"Inception" and Christian Mission, Part I: Postmodernism and Other Realities


Companions,


This past weekend I got to see Christopher Nolan's new film, Inception. I've been a Nolan fan for several years, not only because of his fascinating way of story-telling, but particularly because of his incorporation of both "big questions" and neuroscience into his films.


One of the very big questions in Inception is the nature of reality. 


No spoilers here!


But  there is a line that Mal, wife of the main character (Cobb) says to her husband at one point that I think bears some discussion here.


I don't have the quote exactly. But the gist of it is something like this:
"You know there is more than one reality." 


Throughout the film, that point is made eminently clear. The deal is that not all "realities" are equally stable, but as long as they seem plausible, those who are in them are convinced the experience they are having is completely real.  


Call it postmodernism, pluralism, or the product of far more constant exposure to all of the varying views, perspectives and realities of the global community-- including the idea that there is a global community-- and you see that Mal's statement can also be understood as a frame for the context in which we are sent with God's mission announced by and in Jesus.


A frame-- not the only one. 


But a frame that is becoming increasingly relevant on several levels of reality in this world.


Though not all.


And it's a frame that causes significant degradation of any frames claiming there is only one reality on such levels. 


Or at least, in such multi-realitied levels, one might expect to find the collapse and ruins of "dreams" that there is just one reality.


But again, that multi-reality obtains on some levels does not mean it obtains on all. There are some where it does not-- or does not do so sufficiently yet to be noticed or even noticeable. 


So we find ourselves in a challenging situation-- living not simply in "the world" but in multiple worlds-- some of them acknowledging only one reality, and others aware of multiple realities-- and still called to be not "of the world" or "of the worlds." 

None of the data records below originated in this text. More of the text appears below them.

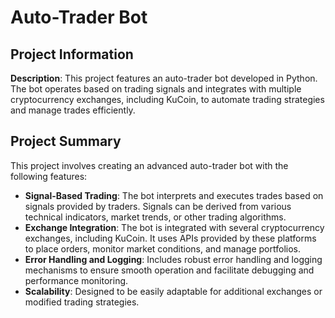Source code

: # Auto-Trader Bot

## Project Information

**Description**: This project features an auto-trader bot developed in Python. The bot operates based on trading signals and integrates with multiple cryptocurrency exchanges, including KuCoin, to automate trading strategies and manage trades efficiently.

## Project Summary

This project involves creating an advanced auto-trader bot with the following features:

- **Signal-Based Trading**: The bot interprets and executes trades based on signals provided by traders. Signals can be derived from various technical indicators, market trends, or other trading algorithms.
- **Exchange Integration**: The bot is integrated with several cryptocurrency exchanges, including KuCoin. It uses APIs provided by these platforms to place orders, monitor market conditions, and manage portfolios.
- **Error Handling and Logging**: Includes robust error handling and logging mechanisms to ensure smooth operation and facilitate debugging and performance monitoring.
- **Scalability**: Designed to be easily adaptable for additional exchanges or modified trading strategies.
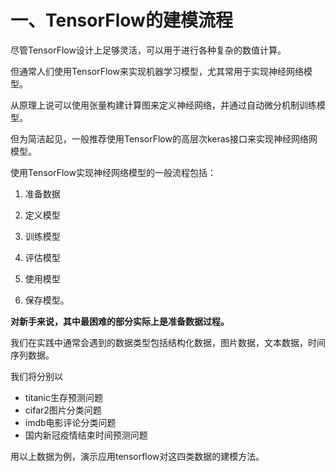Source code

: # 一、TensorFlow的建模流程

尽管TensorFlow设计上足够灵活，可以用于进行各种复杂的数值计算。

但通常人们使用TensorFlow来实现机器学习模型，尤其常用于实现神经网络模型。

从原理上说可以使用张量构建计算图来定义神经网络，并通过自动微分机制训练模型。

但为简洁起见，一般推荐使用TensorFlow的高层次keras接口来实现神经网络网模型。


使用TensorFlow实现神经网络模型的一般流程包括：

1. 准备数据

2. 定义模型
3. 训练模型
4. 评估模型
5. 使用模型
6. 保存模型。


**对新手来说，其中最困难的部分实际上是准备数据过程。** 

我们在实践中通常会遇到的数据类型包括结构化数据，图片数据，文本数据，时间序列数据。

我们将分别以

- titanic生存预测问题
- cifar2图片分类问题
- imdb电影评论分类问题
- 国内新冠疫情结束时间预测问题



用以上数据为例，演示应用tensorflow对这四类数据的建模方法。

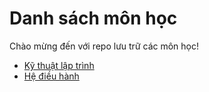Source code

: # Danh sách môn học

Chào mừng đến với repo lưu trữ các môn học!

- [Kỹ thuật lập trình](https://github.com/HuynhTien26/Subject/tree/KTLT)
- [Hệ điều hành](./Operating-Systems)
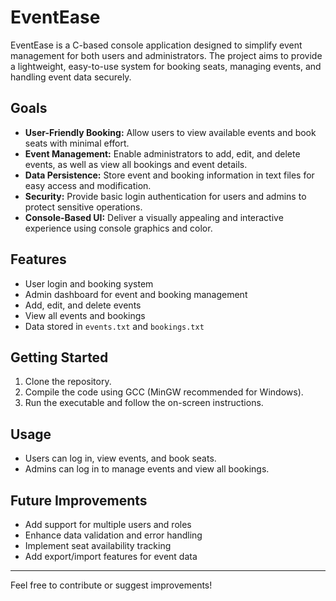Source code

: # EventEase

EventEase is a C-based console application designed to simplify event management for both users and administrators. The project aims to provide a lightweight, easy-to-use system for booking seats, managing events, and handling event data securely.

## Goals

- **User-Friendly Booking:** Allow users to view available events and book seats with minimal effort.
- **Event Management:** Enable administrators to add, edit, and delete events, as well as view all bookings and event details.
- **Data Persistence:** Store event and booking information in text files for easy access and modification.
- **Security:** Provide basic login authentication for users and admins to protect sensitive operations.
- **Console-Based UI:** Deliver a visually appealing and interactive experience using console graphics and color.

## Features

- User login and booking system
- Admin dashboard for event and booking management
- Add, edit, and delete events
- View all events and bookings
- Data stored in `events.txt` and `bookings.txt`

## Getting Started

1. Clone the repository.
2. Compile the code using GCC (MinGW recommended for Windows).
3. Run the executable and follow the on-screen instructions.

## Usage

- Users can log in, view events, and book seats.
- Admins can log in to manage events and view all bookings.

## Future Improvements

- Add support for multiple users and roles
- Enhance data validation and error handling
- Implement seat availability tracking
- Add export/import features for event data

---

Feel free to contribute or suggest improvements!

It's not a new situation for Christians. The apocalyticism in our earliest roots had already embraced a multi-worlds and multi-reality paradigm. A challenge is that that very apocalypticism has also been deeply buried, rejected, even forbidden-- and in some ways forbidden most of all in the modern world. 


We have resources-- biblically and historically-- for such a time as this. But since most of us (if not all of us) have grown up in modernism, a modernism that at once declares there is only one reality and enacts that belief in such a thoroughgoing way that it easily enacts a relativistic nihilism, we may not know how to access or use them-- and may have considerable reticence about doing so now.


How do you seek to live and engage God's mission in the multi-realities or singular reality where you find yourself?